The Ibusuki Hashimuregawa Site (指宿橋牟礼川遺跡, Ibusuki Hashimuregawa iseki) is a complex archaeological site with traces from the Jōmon and Yayoi Periods, located in the Junicho neighborhood of the city of Ibusuki, Kagoshima Prefecture Japan. It was designated a National Historic Site of Japan in 1924 under the name Ibusuki Site (指宿遺跡), but the area under protection was expanded in 1996 and the name changed to its present name. It is famous as the site that first academically clarified the relationship between the Jōmon and Yayoi periods, which had not been clear until then.

==Overview==
The Ibusuki Hashimuregawa site is located on a gentle slope at an elevation of 14 to 18 meters, with a distant view of Kagoshima city to the east, and a hilly mountain range that makes up the western half of that city in the background. It was discovered in 1916 when a student at the old Shibushi Junior High School found shards of Jōmon and Yayoi pottery and asked an archaeologist investigate. Archaeological excavations were first conducted in 1918 and 1919. The initial finding indicated that Yayoi pottery was found in upper layers and Jōmon pottery in lower layers, with a barren layer of volcanic ash in between. In terms of stratigraphy, this meant that Jōmon pottery was older than Yayoi pottery, thus overturning the prevalent theory at the time that the two types of pottery were made by different ethnic groups in the same era. However, subsequent research has shown that what was believed to have been "Yayoi pottery" was actually "Narukawa-style pottery", a type of pottery from the late Kofun period unique to southern Kyushu, but this discrepancy does not invalidate the conclusion that there was a chronological transition from Jōmon to Yayoi pottery.

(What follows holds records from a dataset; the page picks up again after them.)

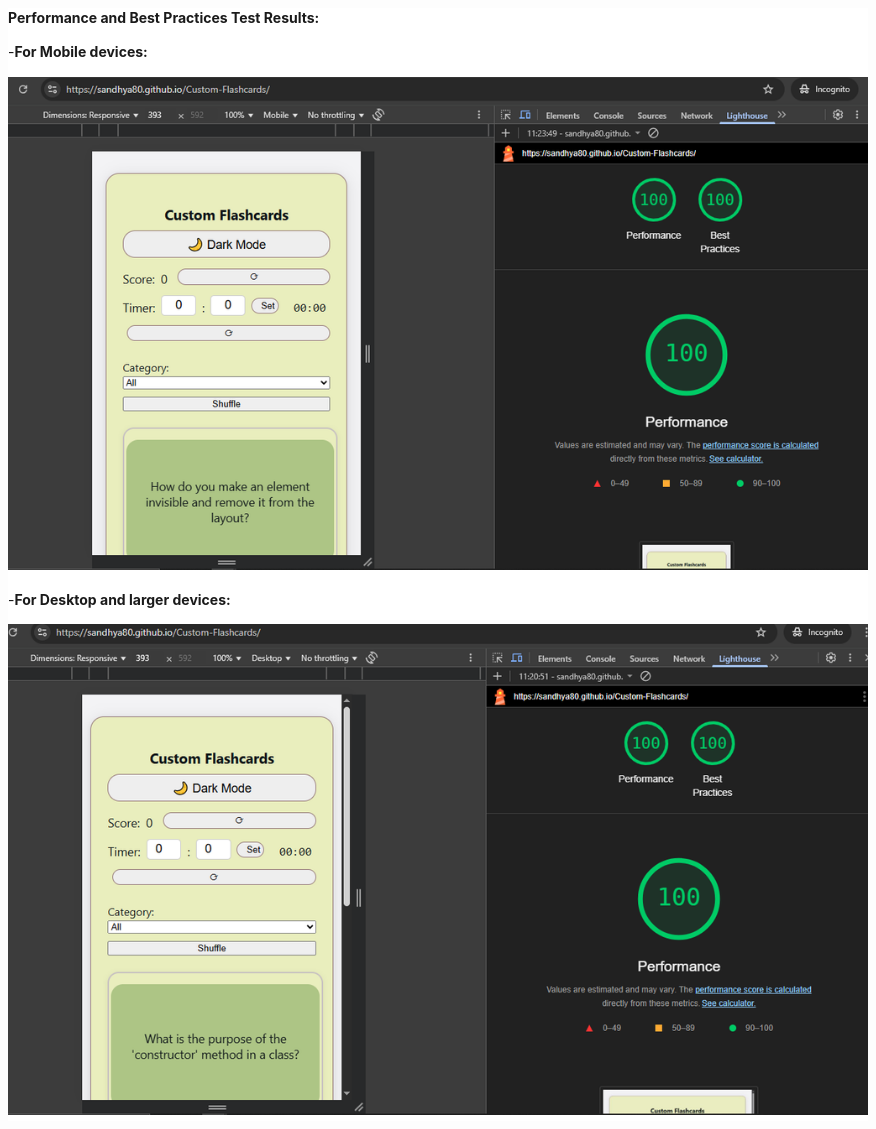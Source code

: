**Performance and Best Practices Test Results:**  

-**For Mobile devices:**

![Performance Example](imgs/performBestPracScoreMb.PNG)

-**For Desktop and larger devices:**

![Performance Example](imgs/performBestPracScoreDesk.PNG)
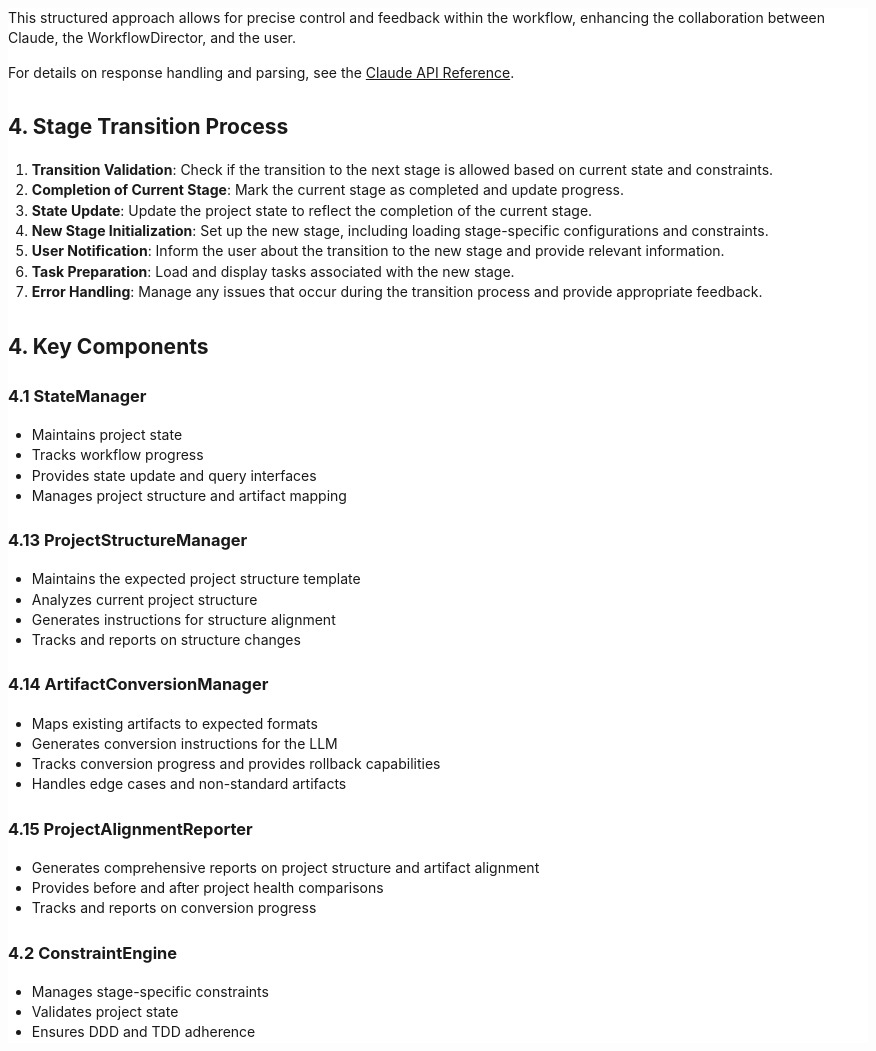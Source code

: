 This structured approach allows for precise control and feedback within the workflow, enhancing the collaboration between Claude, the WorkflowDirector, and the user.

For details on response handling and parsing, see the [Claude API Reference](claude_api_reference.md).

## 4. Stage Transition Process

1. **Transition Validation**: Check if the transition to the next stage is allowed based on current state and constraints.
2. **Completion of Current Stage**: Mark the current stage as completed and update progress.
3. **State Update**: Update the project state to reflect the completion of the current stage.
4. **New Stage Initialization**: Set up the new stage, including loading stage-specific configurations and constraints.
5. **User Notification**: Inform the user about the transition to the new stage and provide relevant information.
6. **Task Preparation**: Load and display tasks associated with the new stage.
7. **Error Handling**: Manage any issues that occur during the transition process and provide appropriate feedback.

## 4. Key Components

### 4.1 StateManager
- Maintains project state
- Tracks workflow progress
- Provides state update and query interfaces
- Manages project structure and artifact mapping

### 4.13 ProjectStructureManager
- Maintains the expected project structure template
- Analyzes current project structure
- Generates instructions for structure alignment
- Tracks and reports on structure changes

### 4.14 ArtifactConversionManager
- Maps existing artifacts to expected formats
- Generates conversion instructions for the LLM
- Tracks conversion progress and provides rollback capabilities
- Handles edge cases and non-standard artifacts

### 4.15 ProjectAlignmentReporter
- Generates comprehensive reports on project structure and artifact alignment
- Provides before and after project health comparisons
- Tracks and reports on conversion progress

### 4.2 ConstraintEngine
- Manages stage-specific constraints
- Validates project state
- Ensures DDD and TDD adherence
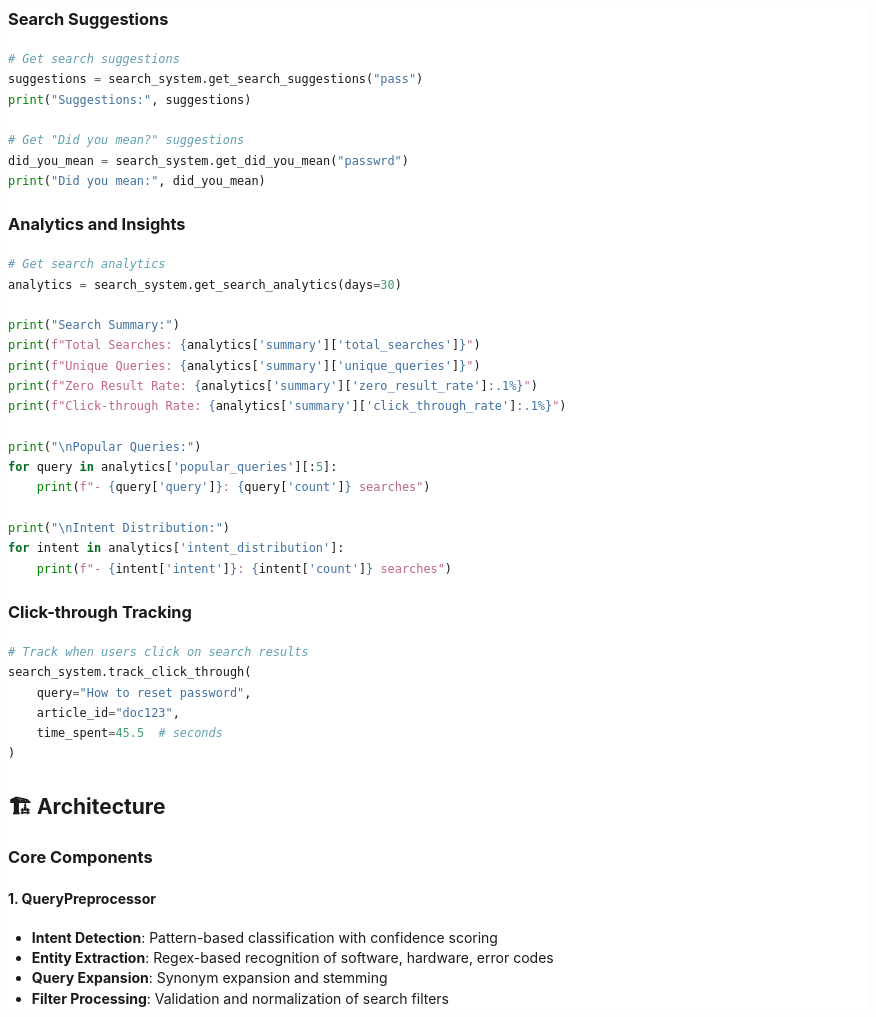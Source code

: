 ### Search Suggestions
```python
# Get search suggestions
suggestions = search_system.get_search_suggestions("pass")
print("Suggestions:", suggestions)

# Get "Did you mean?" suggestions
did_you_mean = search_system.get_did_you_mean("passwrd")
print("Did you mean:", did_you_mean)
```

### Analytics and Insights
```python
# Get search analytics
analytics = search_system.get_search_analytics(days=30)

print("Search Summary:")
print(f"Total Searches: {analytics['summary']['total_searches']}")
print(f"Unique Queries: {analytics['summary']['unique_queries']}")
print(f"Zero Result Rate: {analytics['summary']['zero_result_rate']:.1%}")
print(f"Click-through Rate: {analytics['summary']['click_through_rate']:.1%}")

print("\nPopular Queries:")
for query in analytics['popular_queries'][:5]:
    print(f"- {query['query']}: {query['count']} searches")

print("\nIntent Distribution:")
for intent in analytics['intent_distribution']:
    print(f"- {intent['intent']}: {intent['count']} searches")
```

### Click-through Tracking
```python
# Track when users click on search results
search_system.track_click_through(
    query="How to reset password",
    article_id="doc123",
    time_spent=45.5  # seconds
)
```

## 🏗️ Architecture

### Core Components

#### 1. QueryPreprocessor
- **Intent Detection**: Pattern-based classification with confidence scoring
- **Entity Extraction**: Regex-based recognition of software, hardware, error codes
- **Query Expansion**: Synonym expansion and stemming
- **Filter Processing**: Validation and normalization of search filters
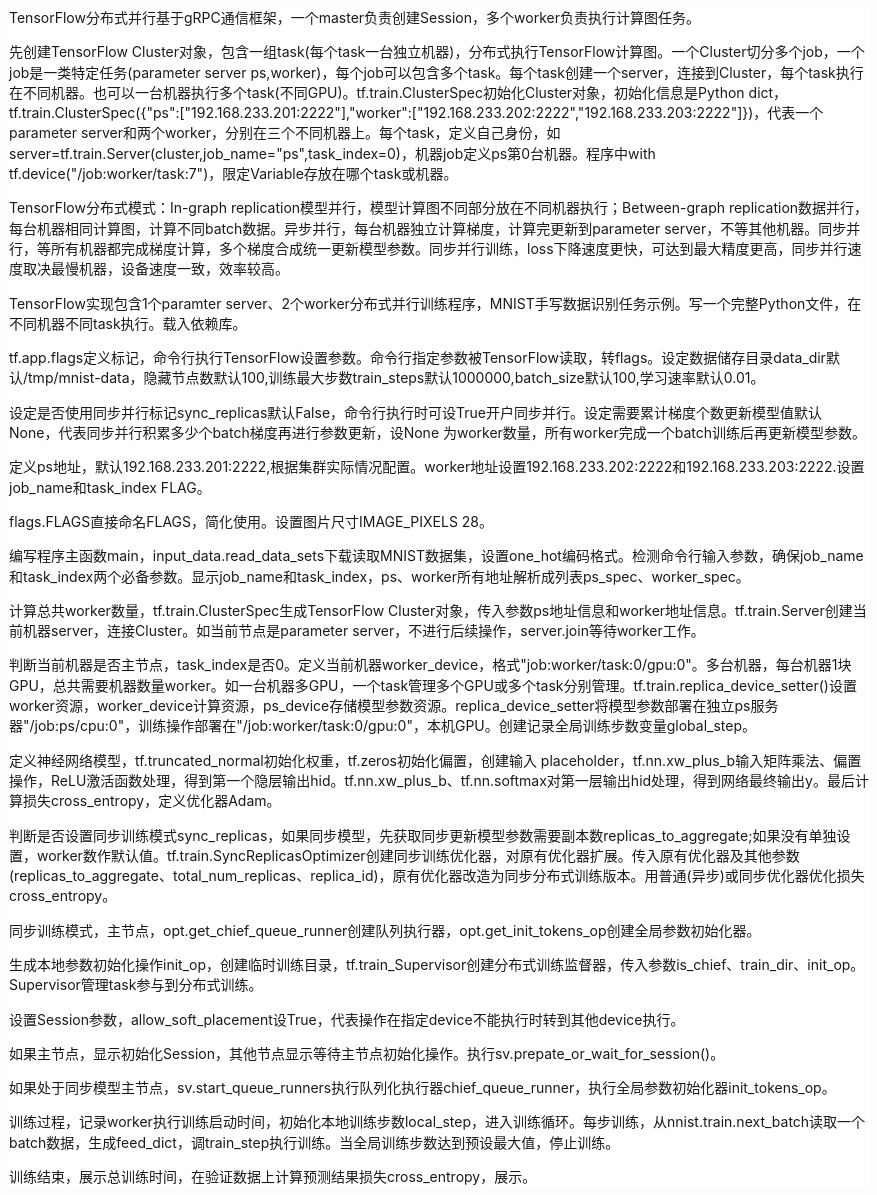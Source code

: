 TensorFlow分布式并行基于gRPC通信框架，一个master负责创建Session，多个worker负责执行计算图任务。

先创建TensorFlow Cluster对象，包含一组task(每个task一台独立机器)，分布式执行TensorFlow计算图。一个Cluster切分多个job，一个job是一类特定任务(parameter server ps,worker)，每个job可以包含多个task。每个task创建一个server，连接到Cluster，每个task执行在不同机器。也可以一台机器执行多个task(不同GPU)。tf.train.ClusterSpec初始化Cluster对象，初始化信息是Python dict，tf.train.ClusterSpec({"ps":["192.168.233.201:2222"],"worker":["192.168.233.202:2222","192.168.233.203:2222"]})，代表一个parameter server和两个worker，分别在三个不同机器上。每个task，定义自己身份，如server=tf.train.Server(cluster,job_name="ps",task_index=0)，机器job定义ps第0台机器。程序中with tf.device("/job:worker/task:7")，限定Variable存放在哪个task或机器。

TensorFlow分布式模式：In-graph replication模型并行，模型计算图不同部分放在不同机器执行；Between-graph replication数据并行，每台机器相同计算图，计算不同batch数据。异步并行，每台机器独立计算梯度，计算完更新到parameter server，不等其他机器。同步并行，等所有机器都完成梯度计算，多个梯度合成统一更新模型参数。同步并行训练，loss下降速度更快，可达到最大精度更高，同步并行速度取决最慢机器，设备速度一致，效率较高。

TensorFlow实现包含1个paramter server、2个worker分布式并行训练程序，MNIST手写数据识别任务示例。写一个完整Python文件，在不同机器不同task执行。载入依赖库。

tf.app.flags定义标记，命令行执行TensorFlow设置参数。命令行指定参数被TensorFlow读取，转flags。设定数据储存目录data_dir默认/tmp/mnist-data，隐藏节点数默认100,训练最大步数train_steps默认1000000,batch_size默认100,学习速率默认0.01。

设定是否使用同步并行标记sync_replicas默认False，命令行执行时可设True开户同步并行。设定需要累计梯度个数更新模型值默认None，代表同步并行积累多少个batch梯度再进行参数更新，设None 为worker数量，所有worker完成一个batch训练后再更新模型参数。

定义ps地址，默认192.168.233.201:2222,根据集群实际情况配置。worker地址设置192.168.233.202:2222和192.168.233.203:2222.设置job_name和task_index FLAG。

flags.FLAGS直接命名FLAGS，简化使用。设置图片尺寸IMAGE_PIXELS 28。

编写程序主函数main，input_data.read_data_sets下载读取MNIST数据集，设置one_hot编码格式。检测命令行输入参数，确保job_name和task_index两个必备参数。显示job_name和task_index，ps、worker所有地址解析成列表ps_spec、worker_spec。

计算总共worker数量，tf.train.ClusterSpec生成TensorFlow Cluster对象，传入参数ps地址信息和worker地址信息。tf.train.Server创建当前机器server，连接Cluster。如当前节点是parameter server，不进行后续操作，server.join等待worker工作。

判断当前机器是否主节点，task_index是否0。定义当前机器worker_device，格式"job:worker/task:0/gpu:0"。多台机器，每台机器1块GPU，总共需要机器数量worker。如一台机器多GPU，一个task管理多个GPU或多个task分别管理。tf.train.replica_device_setter()设置worker资源，worker_device计算资源，ps_device存储模型参数资源。replica_device_setter将模型参数部署在独立ps服务器"/job:ps/cpu:0"，训练操作部署在"/job:worker/task:0/gpu:0"，本机GPU。创建记录全局训练步数变量global_step。

定义神经网络模型，tf.truncated_normal初始化权重，tf.zeros初始化偏置，创建输入 placeholder，tf.nn.xw_plus_b输入矩阵乘法、偏置操作，ReLU激活函数处理，得到第一个隐层输出hid。tf.nn.xw_plus_b、tf.nn.softmax对第一层输出hid处理，得到网络最终输出y。最后计算损失cross_entropy，定义优化器Adam。

判断是否设置同步训练模式sync_replicas，如果同步模型，先获取同步更新模型参数需要副本数replicas_to_aggregate;如果没有单独设置，worker数作默认值。tf.train.SyncReplicasOptimizer创建同步训练优化器，对原有优化器扩展。传入原有优化器及其他参数(replicas_to_aggregate、total_num_replicas、replica_id)，原有优化器改造为同步分布式训练版本。用普通(异步)或同步优化器优化损失cross_entropy。

同步训练模式，主节点，opt.get_chief_queue_runner创建队列执行器，opt.get_init_tokens_op创建全局参数初始化器。

生成本地参数初始化操作init_op，创建临时训练目录，tf.train_Supervisor创建分布式训练监督器，传入参数is_chief、train_dir、init_op。Supervisor管理task参与到分布式训练。

设置Session参数，allow_soft_placement设True，代表操作在指定device不能执行时转到其他device执行。

如果主节点，显示初始化Session，其他节点显示等待主节点初始化操作。执行sv.prepate_or_wait_for_session()。

如果处于同步模型主节点，sv.start_queue_runners执行队列化执行器chief_queue_runner，执行全局参数初始化器init_tokens_op。

 训练过程，记录worker执行训练启动时间，初始化本地训练步数local_step，进入训练循环。每步训练，从nnist.train.next_batch读取一个batch数据，生成feed_dict，调train_step执行训练。当全局训练步数达到预设最大值，停止训练。

训练结束，展示总训练时间，在验证数据上计算预测结果损失cross_entropy，展示。
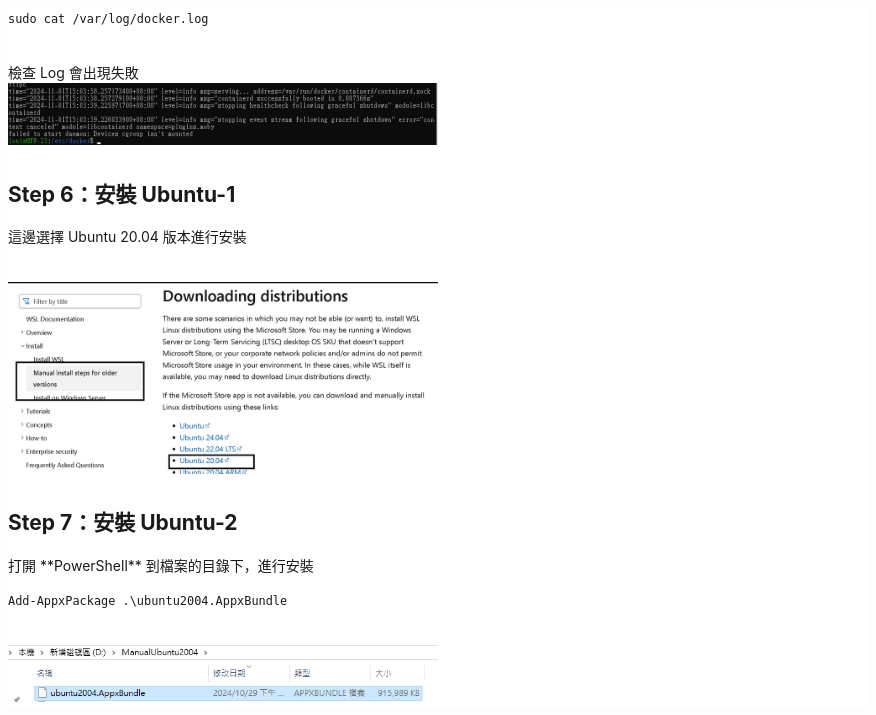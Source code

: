 
``` shell
sudo cat /var/log/docker.log
```

<br/>檢查 Log 會出現失敗
<br/><img src="/assets/image/LearnNote/2024_12_14/010.png" width="50%" height="50%" />
<br/>

<h2>Step 6：安裝 Ubuntu-1</h2>
這邊選擇 Ubuntu 20.04 版本進行安裝

<br/><img src="/assets/image/LearnNote/2024_12_14/011.png" width="50%" height="50%" />
<br/>

<h2>Step 7：安裝 Ubuntu-2</h2>
打開 **PowerShell** 到檔案的目錄下，進行安裝

```
Add-AppxPackage .\ubuntu2004.AppxBundle
```

<br/><img src="/assets/image/LearnNote/2024_12_14/012.png" width="50%" height="50%" />
<br/>
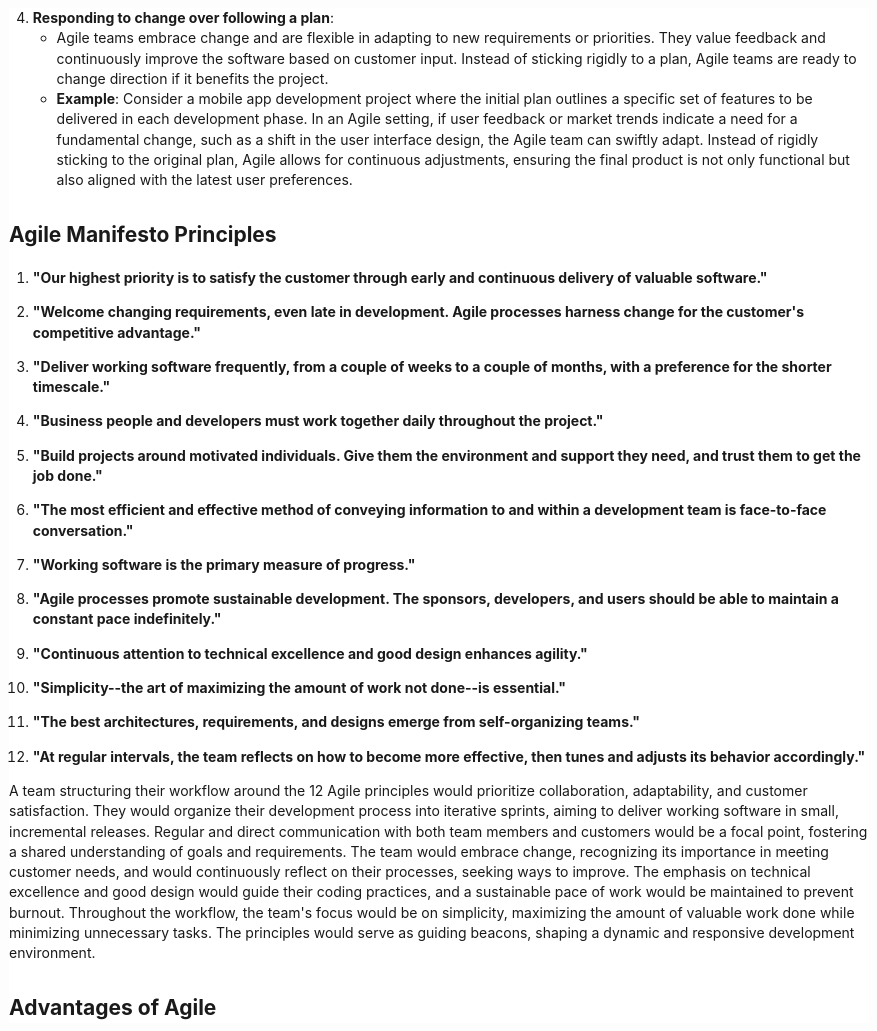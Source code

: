 4. **Responding to change over following a plan**:
    - Agile teams embrace change and are flexible in adapting to new requirements or priorities. They value feedback and continuously improve the software based on customer input. Instead of sticking rigidly to a plan, Agile teams are ready to change direction if it benefits the project.
    - **Example**: Consider a mobile app development project where the initial plan outlines a specific set of features to be delivered in each development phase. In an Agile setting, if user feedback or market trends indicate a need for a fundamental change, such as a shift in the user interface design, the Agile team can swiftly adapt. Instead of rigidly sticking to the original plan, Agile allows for continuous adjustments, ensuring the final product is not only functional but also aligned with the latest user preferences.

## Agile Manifesto Principles

1. **"Our highest priority is to satisfy the customer through early and continuous delivery of valuable software."**

2. **"Welcome changing requirements, even late in development. Agile processes harness change for the customer's competitive advantage."**

3. **"Deliver working software frequently, from a couple of weeks to a couple of months, with a preference for the shorter timescale."**

4. **"Business people and developers must work together daily throughout the project."**

5. **"Build projects around motivated individuals. Give them the environment and support they need, and trust them to get the job done."**

6. **"The most efficient and effective method of conveying information to and within a development team is face-to-face conversation."**

7. **"Working software is the primary measure of progress."**

8. **"Agile processes promote sustainable development. The sponsors, developers, and users should be able to maintain a constant pace indefinitely."**

9. **"Continuous attention to technical excellence and good design enhances agility."**

10. **"Simplicity--the art of maximizing the amount of work not done--is essential."**

11. **"The best architectures, requirements, and designs emerge from self-organizing teams."**

12. **"At regular intervals, the team reflects on how to become more effective, then tunes and adjusts its behavior accordingly."**

A team structuring their workflow around the 12 Agile principles would prioritize collaboration, adaptability, and customer satisfaction. They would organize their development process into iterative sprints, aiming to deliver working software in small, incremental releases. Regular and direct communication with both team members and customers would be a focal point, fostering a shared understanding of goals and requirements. The team would embrace change, recognizing its importance in meeting customer needs, and would continuously reflect on their processes, seeking ways to improve. The emphasis on technical excellence and good design would guide their coding practices, and a sustainable pace of work would be maintained to prevent burnout. Throughout the workflow, the team's focus would be on simplicity, maximizing the amount of valuable work done while minimizing unnecessary tasks. The principles would serve as guiding beacons, shaping a dynamic and responsive development environment.

## Advantages of Agile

Subsequent excavations in 1988 uncovered the remains of a settlement buried in the eruption of Mount Kaimon in 874, an event which is recorded in the Nihon Sandai Jitsuroku. At this location as well, Yayoi pottery and Sue ware pottery were discovered in the dark brown volcanic ash layer above an earlier volcanic eruption layer that does not contain any artifacts, and Ibusuki-style pottery from the late Jōmon period was discovered in the layer below.

Currently, both banks of the Hashimure River have been developed as an archaeological park where visitors can see the artifact-containing conditions, and pit dwellings have also been restored. The Ibusuki City Archaeological Museum is adjacent to the site. It is about a 10-minute walk from Ibusuki Station on the JR Kyushu Ibusuki-Makurazaki Line.